### [PROBLEM TO WORK ON]
Nothing but an exact reproduction of the records, pictures excluded, should be returned.

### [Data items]
============================================================
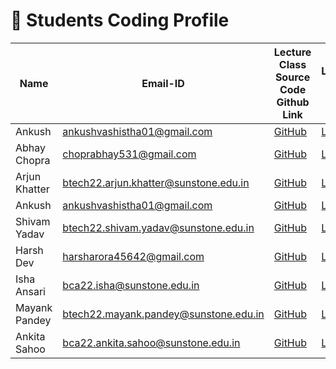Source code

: # 📘 Students Coding Profile

| Name          | Email-ID                                   | Lecture Class Source Code Github Link                                       | LeetCode Profile URL                                | HackerBlocks UserID |
|---------------|--------------------------------------------|----------------------------------------------------------------------------|----------------------------------------------------|---------------------|
| Ankush        | ankushvashistha01@gmail.com                | [GitHub](https://github.com/Ankushvashisth)                                | [LeetCode](https://leetcode.com/u/Ankushvashistha/) | 385713              |
| Abhay Chopra  | choprabhay531@gmail.com                    | [GitHub](https://github.com/chopra2005/cpp)                                | [LeetCode](https://leetcode.com/u/choprassab/)      | 385712              |
| Arjun Khatter | btech22.arjun.khatter@sunstone.edu.in      | [GitHub](https://github.com/ArjunKhatter/c-training-sunstone)              | [LeetCode](https://leetcode.com/u/Arjun_khatter/)   | 376842              |
| Ankush        | ankushvashistha01@gmail.com                | [GitHub](https://github.com/Ankushvashisth/DSA-C-)                         | [LeetCode](https://leetcode.com/u/Ankushvashistha/) | 385713              |
| Shivam Yadav  | btech22.shivam.yadav@sunstone.edu.in       | [GitHub](https://github.com/Shivam743/C-_Coding_BootCamp)                  | [LeetCode](https://leetcode.com/u/Shivam743/)       | 385733              |
| Harsh Dev     | harsharora45642@gmail.com                  | [GitHub](https://github.com/Harshdev04/Source_code_CB)                     | [LeetCode](https://leetcode.com/u/myselfharshdev/)  | 376843              |
| Isha Ansari   | bca22.isha@sunstone.edu.in                 | [GitHub](https://github.com/IshaAnsari77/Code_Block-Source-code)           | [LeetCode](https://leetcode.com/u/isha_ansari/)     | 376782              |
| Mayank Pandey | btech22.mayank.pandey@sunstone.edu.in      | [GitHub](https://github.com/pandeymynk/code-area)                          | [LeetCode](https://leetcode.com/u/qgvFCv3vlP/)      | 385731              |
| Ankita Sahoo  | bca22.ankita.sahoo@sunstone.edu.in         | [GitHub](https://github.com/Ankitasahoo09/coding-block-source_code-)                            | [LeetCode](https://leetcode.com/u/Ankita07_/)     | 376768              |
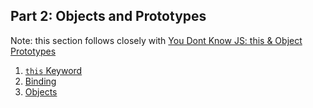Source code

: ## Part 2: Objects and Prototypes

Note: this section follows closely with [You Dont Know JS: this & Object Prototypes](https://github.com/getify/You-Dont-Know-JS/blob/master/this%20%26%20object%20prototypes/ch1.md)

1. [`this` Keyword](this-Keyword.md)
2. [Binding](Binding.md)
3. [Objects](Objects.md)
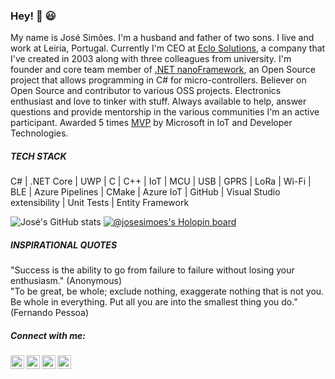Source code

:### Hey! 👋 :smiley:

My name is José Simões. I'm a husband and father of two sons. I live and work at Leiria, Portugal.
Currently I'm CEO at [Eclo Solutions](http://www.eclo.solutions), a company that I've created in 2003 along with three colleagues from university.
I'm founder and core team member of [.NET nanoFramework](https://www.nanoframework.net), an Open Source project that allows programming in C# for micro-controllers.
Believer on Open Source and contributor to various OSS projects.
Electronics enthusiast and love to tinker with stuff.
Always available to help, answer questions and provide mentorship in the various communities I'm an active participant.
Awarded 5 times [MVP](https://mvp.microsoft.com/en-US/mvp/profile/bdb45e6f-7976-eb11-a812-000d3a8dfe0d) by Microsoft in IoT and Developer Technologies.

##### TECH STACK

C# | .NET Core | UWP | C | C++ | IoT | MCU | USB | GPRS | LoRa | Wi-Fi | BLE | Azure Pipelines | CMake | Azure IoT | GitHub | Visual Studio extensibility | Unit Tests | Entity Framework

![José's GitHub stats](https://github-readme-stats.vercel.app/api?username=josesimoes&show_icons=true&theme=buefy)
[![@josesimoes's Holopin board](https://holopin.me/josesimoes)](https://holopin.io/@josesimoes)

##### INSPIRATIONAL QUOTES

"Success is the ability to go from failure to failure without losing your enthusiasm." (Anonymous)
<br/>
"To be great, be whole; exclude nothing, exaggerate nothing that is not you. Be whole in everything. Put all you are into the smallest thing you do." (Fernando Pessoa)

##### Connect with me:
[<img align="left" alt="Blog" width="22px" src="https://cdn.jsdelivr.net/npm/simple-icons@v3/icons/wordpress.svg" />](https://jsimoesblog.wordpress.com/)
[<img align="left" alt="LinkedIn" width="22px" src="https://cdn.jsdelivr.net/npm/simple-icons@v3/icons/linkedin.svg" />](https://www.linkedin.com/in/jose-simoes-eclo)
[<img align="left" alt="Mastodon" width="22px" src="https://cdn.jsdelivr.net/npm/simple-icons@v3/icons/mastodon.svg" />](https://dotnet.social/@jose_simoes)
[<img align="left" alt="Twitter" width="22px" src="https://cdn.jsdelivr.net/npm/simple-icons@v3/icons/twitter.svg" />](https://twitter.com/Jose_Simoes)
============================================================
### [YOUR SOLUTION]
Source code

: # 📘 Students Coding Profile

| Name          | Email-ID                                   | Lecture Class Source Code Github Link                                       | LeetCode Profile URL                                | HackerBlocks UserID |
|---------------|--------------------------------------------|----------------------------------------------------------------------------|----------------------------------------------------|---------------------|
| Ankush        | ankushvashistha01@gmail.com                | [GitHub](https://github.com/Ankushvashisth)                                | [LeetCode](https://leetcode.com/u/Ankushvashistha/) | 385713              |
| Abhay Chopra  | choprabhay531@gmail.com                    | [GitHub](https://github.com/chopra2005/cpp)                                | [LeetCode](https://leetcode.com/u/choprassab/)      | 385712              |
| Arjun Khatter | btech22.arjun.khatter@sunstone.edu.in      | [GitHub](https://github.com/ArjunKhatter/c-training-sunstone)              | [LeetCode](https://leetcode.com/u/Arjun_khatter/)   | 376842              |
| Ankush        | ankushvashistha01@gmail.com                | [GitHub](https://github.com/Ankushvashisth/DSA-C-)                         | [LeetCode](https://leetcode.com/u/Ankushvashistha/) | 385713              |
| Shivam Yadav  | btech22.shivam.yadav@sunstone.edu.in       | [GitHub](https://github.com/Shivam743/C-_Coding_BootCamp)                  | [LeetCode](https://leetcode.com/u/Shivam743/)       | 385733              |
| Harsh Dev     | harsharora45642@gmail.com                  | [GitHub](https://github.com/Harshdev04/Source_code_CB)                     | [LeetCode](https://leetcode.com/u/myselfharshdev/)  | 376843              |
| Isha Ansari   | bca22.isha@sunstone.edu.in                 | [GitHub](https://github.com/IshaAnsari77/Code_Block-Source-code)           | [LeetCode](https://leetcode.com/u/isha_ansari/)     | 376782              |
| Mayank Pandey | btech22.mayank.pandey@sunstone.edu.in      | [GitHub](https://github.com/pandeymynk/code-area)                          | [LeetCode](https://leetcode.com/u/qgvFCv3vlP/)      | 385731              |
| Ankita Sahoo  | bca22.ankita.sahoo@sunstone.edu.in         | [GitHub](https://github.com/Ankitasahoo09/coding-block-source_code-)                            | [LeetCode](https://leetcode.com/u/Ankita07_/)     | 376768              |
Source code

: ## Part 2: Objects and Prototypes

Note: this section follows closely with [You Dont Know JS: this & Object Prototypes](https://github.com/getify/You-Dont-Know-JS/blob/master/this%20%26%20object%20prototypes/ch1.md)

1. [`this` Keyword](this-Keyword.md)
2. [Binding](Binding.md)
3. [Objects](Objects.md)
Source code

:### Hey! 👋 :smiley:

My name is José Simões. I'm a husband and father of two sons. I live and work at Leiria, Portugal.
Currently I'm CEO at [Eclo Solutions](http://www.eclo.solutions), a company that I've created in 2003 along with three colleagues from university.
I'm founder and core team member of [.NET nanoFramework](https://www.nanoframework.net), an Open Source project that allows programming in C# for micro-controllers.
Believer on Open Source and contributor to various OSS projects.
Electronics enthusiast and love to tinker with stuff.
Always available to help, answer questions and provide mentorship in the various communities I'm an active participant.
Awarded 5 times [MVP](https://mvp.microsoft.com/en-US/mvp/profile/bdb45e6f-7976-eb11-a812-000d3a8dfe0d) by Microsoft in IoT and Developer Technologies.

##### TECH STACK

C# | .NET Core | UWP | C | C++ | IoT | MCU | USB | GPRS | LoRa | Wi-Fi | BLE | Azure Pipelines | CMake | Azure IoT | GitHub | Visual Studio extensibility | Unit Tests | Entity Framework

![José's GitHub stats](https://github-readme-stats.vercel.app/api?username=josesimoes&show_icons=true&theme=buefy)
[![@josesimoes's Holopin board](https://holopin.me/josesimoes)](https://holopin.io/@josesimoes)

##### INSPIRATIONAL QUOTES

"Success is the ability to go from failure to failure without losing your enthusiasm." (Anonymous)
<br/>
"To be great, be whole; exclude nothing, exaggerate nothing that is not you. Be whole in everything. Put all you are into the smallest thing you do." (Fernando Pessoa)

##### Connect with me:
[<img align="left" alt="Blog" width="22px" src="https://cdn.jsdelivr.net/npm/simple-icons@v3/icons/wordpress.svg" />](https://jsimoesblog.wordpress.com/)
[<img align="left" alt="LinkedIn" width="22px" src="https://cdn.jsdelivr.net/npm/simple-icons@v3/icons/linkedin.svg" />](https://www.linkedin.com/in/jose-simoes-eclo)
[<img align="left" alt="Mastodon" width="22px" src="https://cdn.jsdelivr.net/npm/simple-icons@v3/icons/mastodon.svg" />](https://dotnet.social/@jose_simoes)
[<img align="left" alt="Twitter" width="22px" src="https://cdn.jsdelivr.net/npm/simple-icons@v3/icons/twitter.svg" />](https://twitter.com/Jose_Simoes)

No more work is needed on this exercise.